Noch deutlicher wurde der Vorsitzende der CDU‑Fraktion Josef Merz: „Ich sehe in der Verfahrensweise des Herrn Melhorn einen Mißbrauch des Mittels der Petition.“ Insbesondere deshalb, weil jener glaube, in einer Sache einen Aufschub erreichen zu können, die rechtlich nicht in seinem Sinn entschieden worden sei. Dem SPD-Abgeordneten gab er den Rat, mit seinen Äußerungen vorsichtiger zu sein – wobei sich Merz auf einen Zeitungsbericht bezog, da er das Interview selbst nicht gehört hatte – und zu bedenken, dass Melhorn ja nicht nur diese eine Petition eingereicht habe. 

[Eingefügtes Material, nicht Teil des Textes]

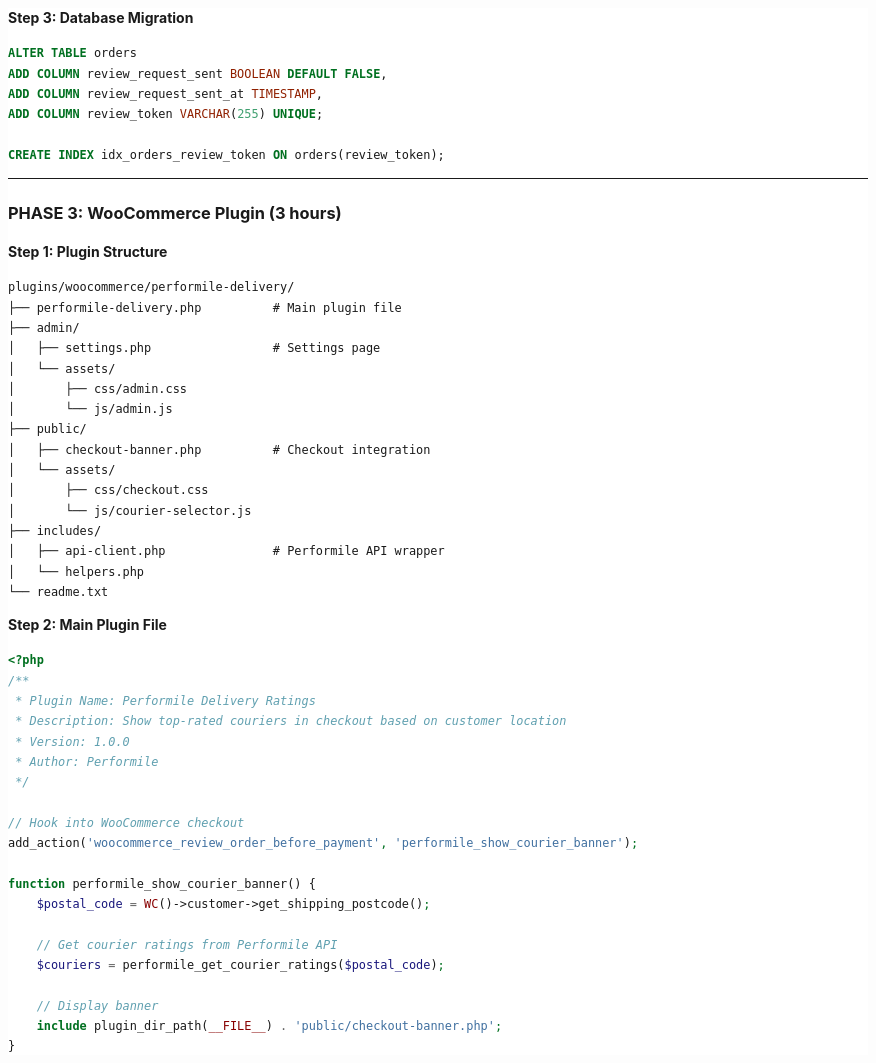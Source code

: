 **Step 3: Database Migration**
```sql
ALTER TABLE orders 
ADD COLUMN review_request_sent BOOLEAN DEFAULT FALSE,
ADD COLUMN review_request_sent_at TIMESTAMP,
ADD COLUMN review_token VARCHAR(255) UNIQUE;

CREATE INDEX idx_orders_review_token ON orders(review_token);
```

---

### **PHASE 3: WooCommerce Plugin (3 hours)**

**Step 1: Plugin Structure**
```
plugins/woocommerce/performile-delivery/
├── performile-delivery.php          # Main plugin file
├── admin/
│   ├── settings.php                 # Settings page
│   └── assets/
│       ├── css/admin.css
│       └── js/admin.js
├── public/
│   ├── checkout-banner.php          # Checkout integration
│   └── assets/
│       ├── css/checkout.css
│       └── js/courier-selector.js
├── includes/
│   ├── api-client.php               # Performile API wrapper
│   └── helpers.php
└── readme.txt
```

**Step 2: Main Plugin File**
```php
<?php
/**
 * Plugin Name: Performile Delivery Ratings
 * Description: Show top-rated couriers in checkout based on customer location
 * Version: 1.0.0
 * Author: Performile
 */

// Hook into WooCommerce checkout
add_action('woocommerce_review_order_before_payment', 'performile_show_courier_banner');

function performile_show_courier_banner() {
    $postal_code = WC()->customer->get_shipping_postcode();
    
    // Get courier ratings from Performile API
    $couriers = performile_get_courier_ratings($postal_code);
    
    // Display banner
    include plugin_dir_path(__FILE__) . 'public/checkout-banner.php';
}
```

Wir lassen uns nicht ins Bockshorn jagen", zeigte sich der CDU‑Fraktionsvorsitzende unbeeindruckt von der Kampagne. Zumal er eine Mißachtung des Petitionsausschusses" nicht erkennen kann. Merz: „Wir sind offensichtlich im Recht.“ Daß der Vier-Millionen-Zuschuß des Landes zum Spitalumbau bis zur Entscheidung im Petitionsverfahren, womit nach Angaben des SPD-Abgeordneten Hundt frühestens am 2.Oktober zu rechnen ist, auf Eis liegen soll, kann sich der CDU-Mann im übrigen nicht vorstellen.

„Nicht so ganz im klaren"

Uunisono schließlich Hans­‑Werner Boeckers Einschätzung der Hundt‑Rüge. „Der Petitionsausschuß ist nicht dazu da, politi­sche Entscheidungen zu korrigieren", meinte der Vorsitzende der SPD‑Fraktion. Er kann sich die Schelte seines Genossen nur so erklären, daß dieser über den Sachverhalt „nicht so ganz im klaren gewesen sei. „Etwas befrem­det" zeigte sich Boecker insbesondere deshalb, weil der SPD‑Mann Hundt „pauschale Werturteile unter Einschluß der SPD‑Fraktion" abgegeben habe, ohne sich zuvor bei den mitbetroffenen Genossen sachkundig gemacht zu haben.

„Keine Chance"

Im Grundsatz für richtig hält der einzige GRÜNE im Ellwanger Gemeinderat, Bernhard Mäule, das von Hundt angemahnte Still­halteabkommen. Andererseits konnten die Stadträte nach seiner Meinung nicht anders entscheiden, da nach Auskunft der Stadtverwaltung ohne rechtzeitige Vergabe die vier Mio. Mark Zuschuß verloren gewesen wären. Die Aussichten von Melhorns Petitionskampagne beurteilt der konsequente Gegner des Spitalumbaues im übrigen düster: „Keine Chance“.